• [Extracted information]:
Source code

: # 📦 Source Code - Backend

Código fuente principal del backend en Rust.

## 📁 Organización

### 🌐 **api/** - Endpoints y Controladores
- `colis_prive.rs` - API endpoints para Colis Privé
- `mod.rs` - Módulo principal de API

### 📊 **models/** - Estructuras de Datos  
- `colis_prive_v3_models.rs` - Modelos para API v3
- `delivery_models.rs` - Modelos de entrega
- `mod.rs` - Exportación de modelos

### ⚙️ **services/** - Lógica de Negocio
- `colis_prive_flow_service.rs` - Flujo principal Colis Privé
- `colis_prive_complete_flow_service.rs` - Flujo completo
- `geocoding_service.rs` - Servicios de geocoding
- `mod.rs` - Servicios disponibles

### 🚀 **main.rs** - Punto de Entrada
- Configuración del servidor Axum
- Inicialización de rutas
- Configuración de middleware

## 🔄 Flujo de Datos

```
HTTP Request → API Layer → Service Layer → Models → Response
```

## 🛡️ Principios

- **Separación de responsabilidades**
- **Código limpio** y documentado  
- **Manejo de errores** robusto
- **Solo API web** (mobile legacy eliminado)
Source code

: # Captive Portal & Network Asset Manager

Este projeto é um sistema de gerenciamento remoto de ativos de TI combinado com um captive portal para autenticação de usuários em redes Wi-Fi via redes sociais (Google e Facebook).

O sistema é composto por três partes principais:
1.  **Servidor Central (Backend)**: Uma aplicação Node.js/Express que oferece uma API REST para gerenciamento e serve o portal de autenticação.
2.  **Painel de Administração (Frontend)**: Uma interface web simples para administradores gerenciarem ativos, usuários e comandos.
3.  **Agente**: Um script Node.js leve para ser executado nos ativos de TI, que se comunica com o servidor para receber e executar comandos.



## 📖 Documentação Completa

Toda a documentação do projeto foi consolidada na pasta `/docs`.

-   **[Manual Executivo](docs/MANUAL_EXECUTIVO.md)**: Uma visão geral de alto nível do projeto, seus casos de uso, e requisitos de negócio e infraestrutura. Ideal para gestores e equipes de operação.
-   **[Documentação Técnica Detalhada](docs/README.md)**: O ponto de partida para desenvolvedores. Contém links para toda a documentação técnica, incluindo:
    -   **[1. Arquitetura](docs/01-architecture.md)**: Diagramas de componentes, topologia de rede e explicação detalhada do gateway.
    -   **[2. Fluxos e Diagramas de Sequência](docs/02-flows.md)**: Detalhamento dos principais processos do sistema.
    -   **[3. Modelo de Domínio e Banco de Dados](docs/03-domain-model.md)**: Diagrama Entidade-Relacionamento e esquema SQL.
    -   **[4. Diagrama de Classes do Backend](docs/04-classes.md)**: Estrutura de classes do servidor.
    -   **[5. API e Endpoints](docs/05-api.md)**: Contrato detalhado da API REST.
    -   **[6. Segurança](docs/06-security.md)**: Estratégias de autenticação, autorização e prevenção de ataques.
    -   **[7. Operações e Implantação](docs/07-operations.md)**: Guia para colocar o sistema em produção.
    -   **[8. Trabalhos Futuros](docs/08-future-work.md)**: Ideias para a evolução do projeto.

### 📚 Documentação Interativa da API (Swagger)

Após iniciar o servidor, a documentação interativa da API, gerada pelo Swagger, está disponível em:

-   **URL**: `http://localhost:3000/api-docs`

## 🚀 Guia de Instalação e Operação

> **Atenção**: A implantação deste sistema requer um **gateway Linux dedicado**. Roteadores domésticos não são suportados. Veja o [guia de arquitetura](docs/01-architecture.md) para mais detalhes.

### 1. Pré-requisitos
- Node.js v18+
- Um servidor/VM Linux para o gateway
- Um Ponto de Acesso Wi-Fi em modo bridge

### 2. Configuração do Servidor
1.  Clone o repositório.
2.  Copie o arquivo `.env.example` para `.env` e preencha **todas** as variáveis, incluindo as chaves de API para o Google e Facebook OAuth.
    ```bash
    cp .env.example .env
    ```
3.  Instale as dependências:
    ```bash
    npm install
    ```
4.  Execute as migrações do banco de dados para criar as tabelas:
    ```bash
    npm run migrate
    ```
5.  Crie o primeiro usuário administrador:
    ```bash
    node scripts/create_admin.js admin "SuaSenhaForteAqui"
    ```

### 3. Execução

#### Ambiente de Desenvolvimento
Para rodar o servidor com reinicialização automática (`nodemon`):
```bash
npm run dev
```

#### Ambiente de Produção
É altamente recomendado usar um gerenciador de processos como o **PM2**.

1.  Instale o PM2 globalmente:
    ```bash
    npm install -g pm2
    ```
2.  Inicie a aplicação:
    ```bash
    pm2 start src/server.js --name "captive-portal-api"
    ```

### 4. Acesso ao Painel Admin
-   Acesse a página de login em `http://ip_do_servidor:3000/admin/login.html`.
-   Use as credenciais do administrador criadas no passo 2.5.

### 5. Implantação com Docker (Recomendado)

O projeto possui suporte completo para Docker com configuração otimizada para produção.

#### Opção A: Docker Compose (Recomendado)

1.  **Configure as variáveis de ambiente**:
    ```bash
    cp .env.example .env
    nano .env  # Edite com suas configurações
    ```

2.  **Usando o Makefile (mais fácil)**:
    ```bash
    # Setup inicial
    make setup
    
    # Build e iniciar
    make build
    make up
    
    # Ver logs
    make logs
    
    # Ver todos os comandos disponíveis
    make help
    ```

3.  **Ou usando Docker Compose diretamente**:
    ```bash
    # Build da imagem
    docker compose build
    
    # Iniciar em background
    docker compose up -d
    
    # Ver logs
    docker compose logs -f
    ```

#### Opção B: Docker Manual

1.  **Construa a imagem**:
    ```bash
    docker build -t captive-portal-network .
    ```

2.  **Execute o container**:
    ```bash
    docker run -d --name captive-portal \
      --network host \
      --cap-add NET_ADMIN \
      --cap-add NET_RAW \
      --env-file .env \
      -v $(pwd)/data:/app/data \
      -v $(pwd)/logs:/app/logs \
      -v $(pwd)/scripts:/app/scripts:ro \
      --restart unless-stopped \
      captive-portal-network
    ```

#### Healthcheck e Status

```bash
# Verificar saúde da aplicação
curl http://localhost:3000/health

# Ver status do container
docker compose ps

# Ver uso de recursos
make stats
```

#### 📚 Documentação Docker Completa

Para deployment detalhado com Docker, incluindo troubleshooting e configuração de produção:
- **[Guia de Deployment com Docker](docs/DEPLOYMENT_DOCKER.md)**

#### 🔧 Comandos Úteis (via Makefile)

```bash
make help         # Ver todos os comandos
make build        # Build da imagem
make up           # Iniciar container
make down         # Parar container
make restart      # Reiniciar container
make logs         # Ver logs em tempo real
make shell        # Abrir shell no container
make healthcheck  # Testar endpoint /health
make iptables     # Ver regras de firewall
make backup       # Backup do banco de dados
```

• [Problem requirements]: Print the lines above from the one with "- Configuración del servidor Axum" through the one with "## 📖 Documentação Completa", both included, exactly as written and nothing more.

• [Response to the exercise]:
- Configuración del servidor Axum
- Inicialización de rutas
- Configuración de middleware

## 🔄 Flujo de Datos

```
HTTP Request → API Layer → Service Layer → Models → Response
```

## 🛡️ Principios

- **Separación de responsabilidades**
- **Código limpio** y documentado  
- **Manejo de errores** robusto
- **Solo API web** (mobile legacy eliminado)
Source code

: # Captive Portal & Network Asset Manager

Este projeto é um sistema de gerenciamento remoto de ativos de TI combinado com um captive portal para autenticação de usuários em redes Wi-Fi via redes sociais (Google e Facebook).

O sistema é composto por três partes principais:
1.  **Servidor Central (Backend)**: Uma aplicação Node.js/Express que oferece uma API REST para gerenciamento e serve o portal de autenticação.
2.  **Painel de Administração (Frontend)**: Uma interface web simples para administradores gerenciarem ativos, usuários e comandos.
3.  **Agente**: Um script Node.js leve para ser executado nos ativos de TI, que se comunica com o servidor para receber e executar comandos.



## 📖 Documentação Completa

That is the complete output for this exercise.